# Rational curves in ${\mathbb P}^n$ and immersion

In the paper of Herbert Clemens

the author shows that for a generic hypersurface $V$ of ${\mathbb P}^n$ of sufficiently high degree there is no rational curve on $V$.

The main theorem is a general statement about immersed genus $g$ curves in $V$, and it seems rather elementary to remove the immersed condition for rational curves, and derive the above statement about rational curves. But what is the argument? Is it because every rational curve in ${\mathbb P}^n$ is a multiple cover of an immersed one (if so why is this true)? Or is it because of the property of $V$?

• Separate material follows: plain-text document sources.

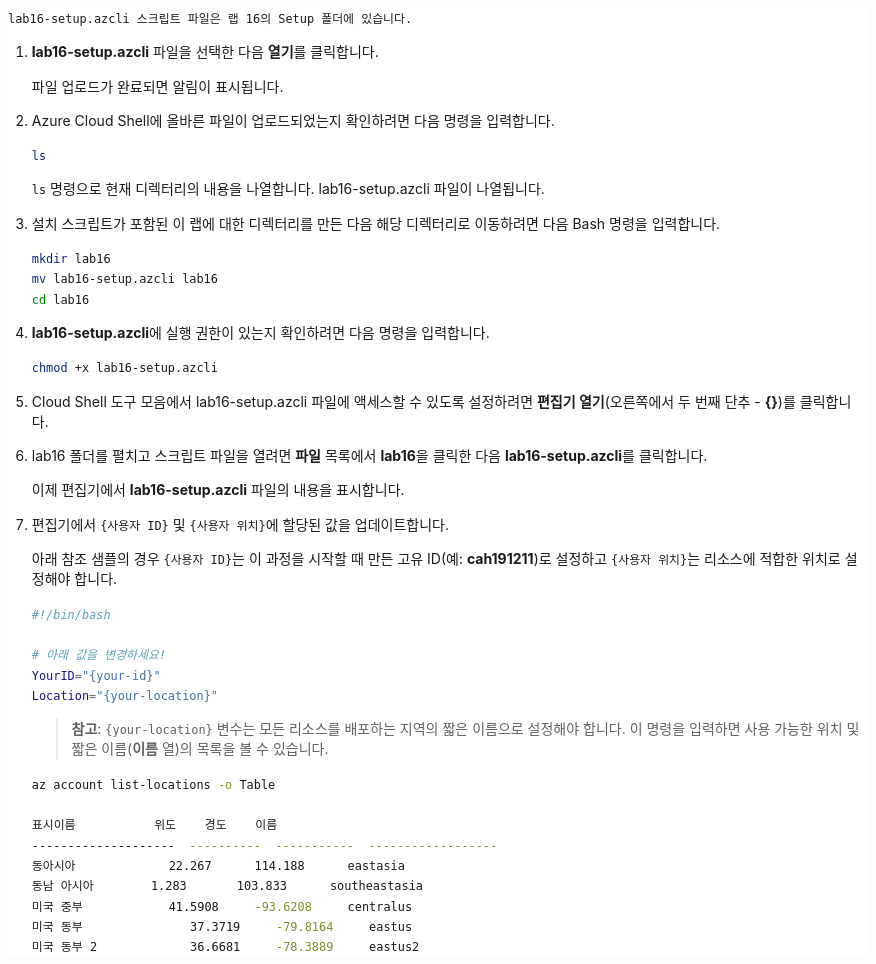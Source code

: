     lab16-setup.azcli 스크립트 파일은 랩 16의 Setup 폴더에 있습니다.

1. **lab16-setup.azcli** 파일을 선택한 다음 **열기**를 클릭합니다.

    파일 업로드가 완료되면 알림이 표시됩니다.

1. Azure Cloud Shell에 올바른 파일이 업로드되었는지 확인하려면 다음 명령을 입력합니다.

    ```bash
    ls
    ```

    `ls` 명령으로 현재 디렉터리의 내용을 나열합니다. lab16-setup.azcli 파일이 나열됩니다.

1. 설치 스크립트가 포함된 이 랩에 대한 디렉터리를 만든 다음 해당 디렉터리로 이동하려면 다음 Bash 명령을 입력합니다.

    ```bash
    mkdir lab16
    mv lab16-setup.azcli lab16
    cd lab16
    ```

1. **lab16-setup.azcli**에 실행 권한이 있는지 확인하려면 다음 명령을 입력합니다.

    ```bash
    chmod +x lab16-setup.azcli
    ```

1. Cloud Shell 도구 모음에서 lab16-setup.azcli 파일에 액세스할 수 있도록 설정하려면 **편집기 열기**(오른쪽에서 두 번째 단추 - **{}**)를 클릭합니다.

1. lab16 폴더를 펼치고 스크립트 파일을 열려면 **파일** 목록에서 **lab16**을 클릭한 다음 **lab16-setup.azcli**를 클릭합니다.

    이제 편집기에서 **lab16-setup.azcli** 파일의 내용을 표시합니다.

1. 편집기에서 `{사용자 ID}` 및 `{사용자 위치}`에 할당된 값을 업데이트합니다.

    아래 참조 샘플의 경우 `{사용자 ID}`는 이 과정을 시작할 때 만든 고유 ID(예: **cah191211**)로 설정하고 `{사용자 위치}`는 리소스에 적합한 위치로 설정해야 합니다.

    ```bash
    #!/bin/bash

    # 아래 값을 변경하세요!
    YourID="{your-id}"
    Location="{your-location}"
    ```

    > **참고**:  `{your-location}` 변수는 모든 리소스를 배포하는 지역의 짧은 이름으로 설정해야 합니다. 이 명령을 입력하면 사용 가능한 위치 및 짧은 이름(**이름** 열)의 목록을 볼 수 있습니다.

    ```bash
    az account list-locations -o Table

    표시이름           위도    경도    이름
    --------------------  ----------  -----------  ------------------
    동아시아             22.267      114.188      eastasia
    동남 아시아        1.283       103.833      southeastasia
    미국 중부            41.5908     -93.6208     centralus
    미국 동부               37.3719     -79.8164     eastus
    미국 동부 2             36.6681     -78.3889     eastus2
    ```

• There are plenty of rational curves that are not multiple covers of immersed curves. A cuspidal cubic curve in the projective plane is not an immersion from $\mathbb{P}^1$ to $\mathbb{P}^2$. Commented Jan 25, 2018 at 16:50
• To Jason: then is it because of the property of the hypersurface V?
– UVIR
Commented Jan 25, 2018 at 17:57
• What property? Your question is unclear.
– abx
Commented Jan 25, 2018 at 18:36
• To clarify, Theorem 1.1 in the paper implies that a general hypersurface contains no immersed rational curves once its degree exceeds roughly half the dimension. The OP is asking: why we can remove the immersed assumption (which is remarked right below the theorem)?
– DCT
Commented Jan 25, 2018 at 21:19
• once the degree exceeds twice the dimension of the hyperaurface? Commented Jan 25, 2018 at 22:25

The OP clarified that the question is not merely about what is stated and proved in the article of Clemens; the OP would like to know what has been proved after the article of Clemens. There is important work by Lawrence Ein, Gianluca Pacienza, Claire Voisin, and Geng Xu. To the best of my knowledge, the current state of the art is the following theorem of Riedl and Woolf that applies in arbitrary characteristic (not merely characteristic $0$).
Theorem 1.2. [Riedl and Woolf] For every field $K$, for every pair of integers $n,d\geq 1$ with $d\geq 2n-1$, every "very general" degree $d$ hypersurface in $\mathbb{P}^n_K$ contains no rational curves, i.e., every morphism from $\mathbb{P}^1$ to the hypersurface is constant.
To be precise, in the projective $K$-scheme $\mathbb{P} H^0(\mathbb{P}^n_K,\mathcal{O}(d)) \cong \mathbb{P}^{\binom{n+d}{n}-1}_K$ parameterizing degree $d$ hypersurfaces in $\mathbb{P}^n$, there exist countably many irreducible, Zariski closed subschemes $Z_i$ of codimension $\geq d-(2n-2)$ such that for every algebraically closed extension $k/K$ and for every $k$-point of $\mathbb{P} H^0(\mathbb{P}^n_K,\mathcal{O}(d))$ that is contained in no $Z_i$, every $k$-morphism from $\mathbb{P}^1_k$ to the associated hypersurface in $\mathbb{P}^n_k$ is constant.